DATA PROVIDED

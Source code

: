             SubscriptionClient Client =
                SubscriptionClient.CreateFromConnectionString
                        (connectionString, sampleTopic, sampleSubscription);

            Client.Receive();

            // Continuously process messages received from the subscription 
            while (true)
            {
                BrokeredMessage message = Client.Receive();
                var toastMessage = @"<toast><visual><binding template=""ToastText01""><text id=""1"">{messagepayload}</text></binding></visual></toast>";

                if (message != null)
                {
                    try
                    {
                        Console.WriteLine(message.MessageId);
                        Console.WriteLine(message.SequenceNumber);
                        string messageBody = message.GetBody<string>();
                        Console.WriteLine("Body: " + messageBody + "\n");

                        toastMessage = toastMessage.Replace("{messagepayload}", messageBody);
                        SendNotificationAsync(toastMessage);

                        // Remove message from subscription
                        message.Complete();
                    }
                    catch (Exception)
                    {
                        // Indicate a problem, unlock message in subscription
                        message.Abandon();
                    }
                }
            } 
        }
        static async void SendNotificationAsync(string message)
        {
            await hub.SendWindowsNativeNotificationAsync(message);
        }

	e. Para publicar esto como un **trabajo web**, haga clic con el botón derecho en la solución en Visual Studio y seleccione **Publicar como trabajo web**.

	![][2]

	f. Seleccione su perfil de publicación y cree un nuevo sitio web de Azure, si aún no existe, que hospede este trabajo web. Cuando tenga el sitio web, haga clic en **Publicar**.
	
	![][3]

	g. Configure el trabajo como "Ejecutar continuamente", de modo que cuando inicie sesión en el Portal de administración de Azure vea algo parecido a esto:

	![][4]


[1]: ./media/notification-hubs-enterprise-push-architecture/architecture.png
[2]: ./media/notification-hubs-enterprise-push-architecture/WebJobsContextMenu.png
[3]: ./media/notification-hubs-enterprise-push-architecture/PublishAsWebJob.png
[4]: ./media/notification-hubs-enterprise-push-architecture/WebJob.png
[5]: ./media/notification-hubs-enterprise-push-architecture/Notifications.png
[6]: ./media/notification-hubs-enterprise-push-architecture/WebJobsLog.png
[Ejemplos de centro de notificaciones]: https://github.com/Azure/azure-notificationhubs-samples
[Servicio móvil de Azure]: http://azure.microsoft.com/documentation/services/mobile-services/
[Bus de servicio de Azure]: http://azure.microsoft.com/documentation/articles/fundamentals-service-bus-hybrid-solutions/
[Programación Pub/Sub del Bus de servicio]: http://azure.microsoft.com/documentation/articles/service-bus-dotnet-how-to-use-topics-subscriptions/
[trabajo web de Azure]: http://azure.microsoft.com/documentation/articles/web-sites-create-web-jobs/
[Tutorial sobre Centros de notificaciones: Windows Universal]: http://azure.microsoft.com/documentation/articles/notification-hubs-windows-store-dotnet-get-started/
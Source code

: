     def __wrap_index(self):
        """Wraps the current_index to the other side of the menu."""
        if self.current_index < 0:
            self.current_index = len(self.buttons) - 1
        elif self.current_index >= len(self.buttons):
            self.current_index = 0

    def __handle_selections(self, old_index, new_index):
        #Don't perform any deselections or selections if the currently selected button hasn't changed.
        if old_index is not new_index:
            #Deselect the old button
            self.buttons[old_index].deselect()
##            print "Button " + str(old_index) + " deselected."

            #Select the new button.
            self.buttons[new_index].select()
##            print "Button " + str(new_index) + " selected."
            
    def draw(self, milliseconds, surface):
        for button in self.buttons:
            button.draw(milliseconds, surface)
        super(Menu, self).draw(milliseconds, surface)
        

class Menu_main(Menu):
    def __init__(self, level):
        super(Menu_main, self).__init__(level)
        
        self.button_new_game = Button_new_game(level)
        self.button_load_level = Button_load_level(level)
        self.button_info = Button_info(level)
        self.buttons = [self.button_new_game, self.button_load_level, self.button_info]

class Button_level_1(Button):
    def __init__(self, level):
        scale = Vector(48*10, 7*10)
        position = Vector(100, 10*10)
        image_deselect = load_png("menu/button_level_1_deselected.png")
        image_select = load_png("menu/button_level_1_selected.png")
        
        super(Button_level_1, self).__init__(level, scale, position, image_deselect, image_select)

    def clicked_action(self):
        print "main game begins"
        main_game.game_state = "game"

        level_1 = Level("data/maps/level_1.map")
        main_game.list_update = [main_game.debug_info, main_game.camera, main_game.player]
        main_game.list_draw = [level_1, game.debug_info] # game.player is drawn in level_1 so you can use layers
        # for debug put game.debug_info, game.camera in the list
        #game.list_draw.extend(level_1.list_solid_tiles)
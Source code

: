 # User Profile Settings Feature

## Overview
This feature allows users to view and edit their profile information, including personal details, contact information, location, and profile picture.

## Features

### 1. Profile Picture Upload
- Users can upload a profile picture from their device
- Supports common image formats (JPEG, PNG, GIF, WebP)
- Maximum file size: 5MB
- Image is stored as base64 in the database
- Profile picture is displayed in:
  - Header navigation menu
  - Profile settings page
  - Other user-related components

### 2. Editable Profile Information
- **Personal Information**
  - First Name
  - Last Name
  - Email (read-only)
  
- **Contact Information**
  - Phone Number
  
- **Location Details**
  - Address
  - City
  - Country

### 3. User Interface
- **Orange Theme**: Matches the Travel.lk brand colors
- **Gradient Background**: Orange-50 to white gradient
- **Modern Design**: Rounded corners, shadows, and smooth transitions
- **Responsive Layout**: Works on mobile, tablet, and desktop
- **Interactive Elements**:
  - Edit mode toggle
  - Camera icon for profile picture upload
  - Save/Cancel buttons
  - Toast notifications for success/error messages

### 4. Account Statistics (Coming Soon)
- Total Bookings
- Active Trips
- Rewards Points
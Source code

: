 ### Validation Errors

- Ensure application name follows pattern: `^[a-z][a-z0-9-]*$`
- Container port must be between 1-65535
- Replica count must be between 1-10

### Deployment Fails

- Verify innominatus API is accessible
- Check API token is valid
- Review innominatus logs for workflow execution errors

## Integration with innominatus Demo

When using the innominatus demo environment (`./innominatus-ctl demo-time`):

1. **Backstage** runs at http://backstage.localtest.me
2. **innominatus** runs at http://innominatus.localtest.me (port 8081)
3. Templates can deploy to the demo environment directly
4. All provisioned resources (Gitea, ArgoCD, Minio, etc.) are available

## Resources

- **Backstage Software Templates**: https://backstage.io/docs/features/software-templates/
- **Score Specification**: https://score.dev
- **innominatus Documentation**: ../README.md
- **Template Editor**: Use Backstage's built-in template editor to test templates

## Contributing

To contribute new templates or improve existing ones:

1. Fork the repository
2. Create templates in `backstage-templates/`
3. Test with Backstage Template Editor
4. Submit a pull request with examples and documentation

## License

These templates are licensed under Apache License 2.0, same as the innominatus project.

WORK TO COMPLETE
Say how many lines in the data include the string "their", giving the number alone.

RESULT OF THIS EXERCISE
2